Hab dazu vor ein paar Wochen nen Trailer gesehen. Kann mir genauso gestohlen bleiben wie TIkTok (kotz). Und Gore Porn wie dieser Film ist einfach nur abartig. Spätestens mit Hostel anno 2005 hab ich solch einer Grütze abgeschworen.


----------



## Chemenu (11. Dezember 2022)

Hab mir gestern aus Interesse den ersten Teil angesehen. Ganz ok, leider leidet der Film wie die meisten Horrorfilme am dummen Verhalten der Charaktere. Ich frag mich ob es wirklich so schwer ist ein Drehbuch zu schreiben in dem die Charaktere nicht dümmer sind als eine schimmlige Scheibe Toastbrot.


----------



## Zebey2000 (12. Dezember 2022)

Guten so! Der Film ist eine gelungene Mischung aus Horror, Comedy und Splatter. Den Marvel Scheiss will doch langsam niemand mehr sehen


----------



## auri6 (13. Dezember 2022)

sauerlandboy79 schrieb:


> Hmm... Dass Wakanda Forever SO weit hinter seinen internationalen Boxoffice-Möglichkeiten bleibt überrascht mich sehr. Dabei war der Start doch ordentlich. Hatte eigentlich erwartet dass er sich der Milliarden-Grenze nähert.
> 
> Scheinen sich wohl doch langsam leichte Marvel-Ermüdungserscheinungen abzuzeichnen.

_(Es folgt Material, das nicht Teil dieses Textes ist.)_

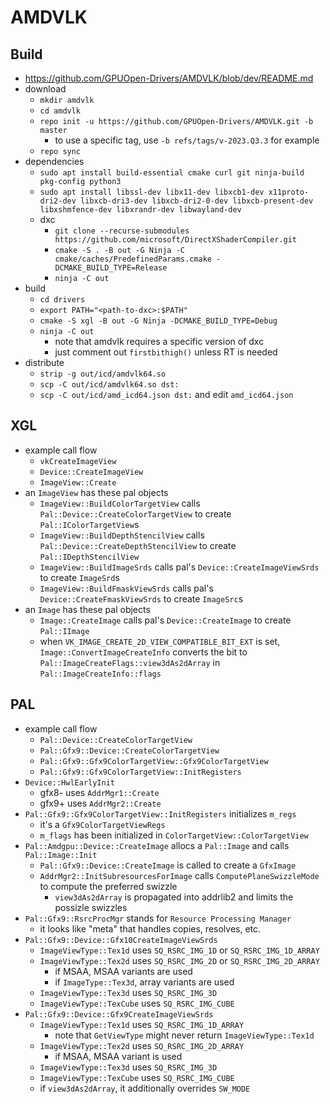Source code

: AMDVLK
======

## Build

- <https://github.com/GPUOpen-Drivers/AMDVLK/blob/dev/README.md>
- download
  - `mkdir amdvlk`
  - `cd amdvlk`
  - `repo init -u https://github.com/GPUOpen-Drivers/AMDVLK.git -b master`
    - to use a specific tag, use `-b refs/tags/v-2023.Q3.3` for example
  - `repo sync`
- dependencies
  - `sudo apt install build-essential cmake curl git ninja-build pkg-config python3`
  - `sudo apt install libssl-dev libx11-dev libxcb1-dev x11proto-dri2-dev
                      libxcb-dri3-dev libxcb-dri2-0-dev libxcb-present-dev
                      libxshmfence-dev libxrandr-dev libwayland-dev`
  - dxc
    - `git clone --recurse-submodules https://github.com/microsoft/DirectXShaderCompiler.git`
    - `cmake -S . -B out -G Ninja -C cmake/caches/PredefinedParams.cmake -DCMAKE_BUILD_TYPE=Release`
    - `ninja -C out`
- build
  - `cd drivers`
  - `export PATH="<path-to-dxc>:$PATH"`
  - `cmake -S xgl -B out -G Ninja -DCMAKE_BUILD_TYPE=Debug`
  - `ninja -C out`
    - note that amdvlk requires a specific version of dxc
    - just comment out `firstbithigh()` unless RT is needed
- distribute
  - `strip -g out/icd/amdvlk64.so`
  - `scp -C out/icd/amdvlk64.so dst:`
  - `scp -C out/icd/amd_icd64.json dst:` and edit `amd_icd64.json`

## XGL

- example call flow
  - `vkCreateImageView`
  - `Device::CreateImageView`
  - `ImageView::Create`
- an `ImageView` has these pal objects
  - `ImageView::BuildColorTargetView` calls
    `Pal::Device::CreateColorTargetView` to create `Pal::IColorTargetView`s
  - `ImageView::BuildDepthStencilView` calls
    `Pal::Device::CreateDepthStencilView` to create `Pal::IDepthStencilView`
  - `ImageView::BuildImageSrds` calls pal's `Device::CreateImageViewSrds` to
    create `ImageSrd`s
  - `ImageView::BuildFmaskViewSrds` calls pal's `Device::CreateFmaskViewSrds`
    to create `ImageSrc`s
- an `Image` has these pal objects
  - `Image::CreateImage` calls pal's `Device::CreateImage` to create
    `Pal::IImage`
  - when `VK_IMAGE_CREATE_2D_VIEW_COMPATIBLE_BIT_EXT` is set,
    `Image::ConvertImageCreateInfo` converts the bit to
    `Pal::ImageCreateFlags::view3dAs2dArray` in `Pal::ImageCreateInfo::flags`

## PAL

- example call flow
  - `Pal::Device::CreateColorTargetView`
  - `Pal::Gfx9::Device::CreateColorTargetView`
  - `Pal::Gfx9::Gfx9ColorTargetView::Gfx9ColorTargetView`
  - `Pal::Gfx9::Gfx9ColorTargetView::InitRegisters`
- `Device::HwlEarlyInit`
  - gfx8- uses `AddrMgr1::Create`
  - gfx9+ uses `AddrMgr2::Create`
- `Pal::Gfx9::Gfx9ColorTargetView::InitRegisters` initializes `m_regs`
  - it's a `Gfx9ColorTargetViewRegs`
  - `m_flags` has been initialized in `ColorTargetView::ColorTargetView`
- `Pal::Amdgpu::Device::CreateImage` allocs a `Pal::Image` and calls
  `Pal::Image::Init`
  - `Pal::Gfx9::Device::CreateImage` is called to create a `GfxImage`
  - `AddrMgr2::InitSubresourcesForImage` calls `ComputePlaneSwizzleMode` to
    compute the preferred swizzle
    - `view3dAs2dArray` is propagated into addrlib2 and limits the possizle
      swizzles
- `Pal::Gfx9::RsrcProcMgr` stands for `Resource Processing Manager`
  - it looks like "meta" that handles copies, resolves, etc.
- `Pal::Gfx9::Device::Gfx10CreateImageViewSrds`
  - `ImageViewType::Tex1d` uses `SQ_RSRC_IMG_1D` or `SQ_RSRC_IMG_1D_ARRAY`
  - `ImageViewType::Tex2d` uses `SQ_RSRC_IMG_2D` or `SQ_RSRC_IMG_2D_ARRAY`
    - if MSAA, MSAA variants are used
    - if `ImageType::Tex3d`, array variants are used
  - `ImageViewType::Tex3d` uses `SQ_RSRC_IMG_3D`
  - `ImageViewType::TexCube` uses `SQ_RSRC_IMG_CUBE`
- `Pal::Gfx9::Device::Gfx9CreateImageViewSrds`
  - `ImageViewType::Tex1d` uses `SQ_RSRC_IMG_1D_ARRAY`
    - note that `GetViewType` might never return `ImageViewType::Tex1d`
  - `ImageViewType::Tex2d` uses `SQ_RSRC_IMG_2D_ARRAY`
    - if MSAA, MSAA variant is used
  - `ImageViewType::Tex3d` uses `SQ_RSRC_IMG_3D`
  - `ImageViewType::TexCube` uses `SQ_RSRC_IMG_CUBE`
  - if `view3dAs2dArray`, it additionally overrides `SW_MODE`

Das siehst du aber falsch, die Filme laufen einfach nicht mehr in China und Russland. 
Da fehlen dann mal locker 200-300 Millionen USD


Zebey2000 schrieb:


> Guten so! Der Film ist eine gelungene Mischung aus Horror, Comedy und Splatter. Den Marvel Scheiss will doch langsam niemand mehr sehen



Stimmt, in Deutschland nur 1,3 Millionen Besucher. 

Von will keiner mehr sehen, kann da wohl keine Rede sein.


Zebey2000 schrieb:


> Guten so! Der Film ist eine gelungene Mischung aus Horror, Comedy und Splatter.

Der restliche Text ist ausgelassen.